*** Opening of RECORDS FOR THE EXERCISE ***
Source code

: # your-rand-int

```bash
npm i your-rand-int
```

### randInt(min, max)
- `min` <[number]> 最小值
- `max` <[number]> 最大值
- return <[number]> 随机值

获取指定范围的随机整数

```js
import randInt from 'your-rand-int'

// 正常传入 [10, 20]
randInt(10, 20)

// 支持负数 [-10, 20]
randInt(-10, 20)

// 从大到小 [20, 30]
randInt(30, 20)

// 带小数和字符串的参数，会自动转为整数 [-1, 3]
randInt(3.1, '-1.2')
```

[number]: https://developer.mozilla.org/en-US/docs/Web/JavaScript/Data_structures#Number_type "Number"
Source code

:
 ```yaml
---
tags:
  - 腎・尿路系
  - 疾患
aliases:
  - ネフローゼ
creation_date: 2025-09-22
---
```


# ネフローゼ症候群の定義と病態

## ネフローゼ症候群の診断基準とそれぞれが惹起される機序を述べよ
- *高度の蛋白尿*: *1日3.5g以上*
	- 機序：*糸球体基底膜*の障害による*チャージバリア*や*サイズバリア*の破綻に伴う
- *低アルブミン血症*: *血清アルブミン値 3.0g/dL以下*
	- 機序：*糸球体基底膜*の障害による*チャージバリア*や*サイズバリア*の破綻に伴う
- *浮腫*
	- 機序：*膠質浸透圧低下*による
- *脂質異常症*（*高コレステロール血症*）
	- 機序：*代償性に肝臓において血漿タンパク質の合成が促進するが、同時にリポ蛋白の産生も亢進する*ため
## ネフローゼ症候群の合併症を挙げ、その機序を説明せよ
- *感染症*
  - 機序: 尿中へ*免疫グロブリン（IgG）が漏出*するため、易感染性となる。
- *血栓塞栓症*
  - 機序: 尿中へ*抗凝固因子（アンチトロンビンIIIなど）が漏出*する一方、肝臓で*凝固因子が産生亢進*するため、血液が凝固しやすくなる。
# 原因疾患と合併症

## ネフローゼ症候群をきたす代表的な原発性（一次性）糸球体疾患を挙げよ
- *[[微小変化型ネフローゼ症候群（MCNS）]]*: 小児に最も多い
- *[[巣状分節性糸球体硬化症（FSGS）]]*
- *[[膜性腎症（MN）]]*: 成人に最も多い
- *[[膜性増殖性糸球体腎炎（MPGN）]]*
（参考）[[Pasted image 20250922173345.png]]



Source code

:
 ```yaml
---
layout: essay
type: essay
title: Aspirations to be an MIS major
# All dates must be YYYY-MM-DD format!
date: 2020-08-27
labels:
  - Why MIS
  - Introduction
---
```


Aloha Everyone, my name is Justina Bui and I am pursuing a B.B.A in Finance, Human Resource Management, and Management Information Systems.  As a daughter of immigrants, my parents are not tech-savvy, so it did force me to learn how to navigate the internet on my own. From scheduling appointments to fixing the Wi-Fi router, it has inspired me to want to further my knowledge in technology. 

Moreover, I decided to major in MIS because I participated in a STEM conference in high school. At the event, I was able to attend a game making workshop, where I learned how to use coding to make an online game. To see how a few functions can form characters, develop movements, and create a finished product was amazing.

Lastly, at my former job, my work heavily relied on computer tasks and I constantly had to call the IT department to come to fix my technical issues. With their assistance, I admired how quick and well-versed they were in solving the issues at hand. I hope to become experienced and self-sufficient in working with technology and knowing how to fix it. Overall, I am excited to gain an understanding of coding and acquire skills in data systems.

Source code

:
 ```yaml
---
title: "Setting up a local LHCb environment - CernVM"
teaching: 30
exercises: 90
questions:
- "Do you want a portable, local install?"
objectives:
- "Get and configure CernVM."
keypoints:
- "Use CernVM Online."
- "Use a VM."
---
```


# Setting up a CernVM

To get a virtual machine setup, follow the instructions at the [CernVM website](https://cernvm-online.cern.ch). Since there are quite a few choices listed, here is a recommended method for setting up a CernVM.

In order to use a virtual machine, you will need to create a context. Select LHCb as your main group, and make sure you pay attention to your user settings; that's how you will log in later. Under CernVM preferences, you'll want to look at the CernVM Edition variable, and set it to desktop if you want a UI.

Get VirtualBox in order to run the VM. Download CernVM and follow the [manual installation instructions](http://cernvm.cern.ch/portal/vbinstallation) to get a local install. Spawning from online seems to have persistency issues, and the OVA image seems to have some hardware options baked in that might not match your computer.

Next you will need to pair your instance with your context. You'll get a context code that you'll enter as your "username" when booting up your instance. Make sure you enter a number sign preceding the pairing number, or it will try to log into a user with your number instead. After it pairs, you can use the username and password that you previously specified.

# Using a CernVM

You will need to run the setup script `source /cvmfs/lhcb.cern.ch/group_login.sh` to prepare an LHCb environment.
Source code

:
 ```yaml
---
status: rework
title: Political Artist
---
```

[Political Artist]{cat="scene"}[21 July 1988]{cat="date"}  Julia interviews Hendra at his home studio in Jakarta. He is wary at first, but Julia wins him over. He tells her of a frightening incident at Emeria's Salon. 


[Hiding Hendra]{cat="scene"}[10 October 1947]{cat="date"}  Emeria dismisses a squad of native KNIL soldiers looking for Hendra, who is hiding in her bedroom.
*** Close of RECORDS FOR THE EXERCISE ***
--- YOUR TASK ---
Report how many lines of the entries hold the string "setup". Provide the number alone.

--- RESPONSE AREA ---
2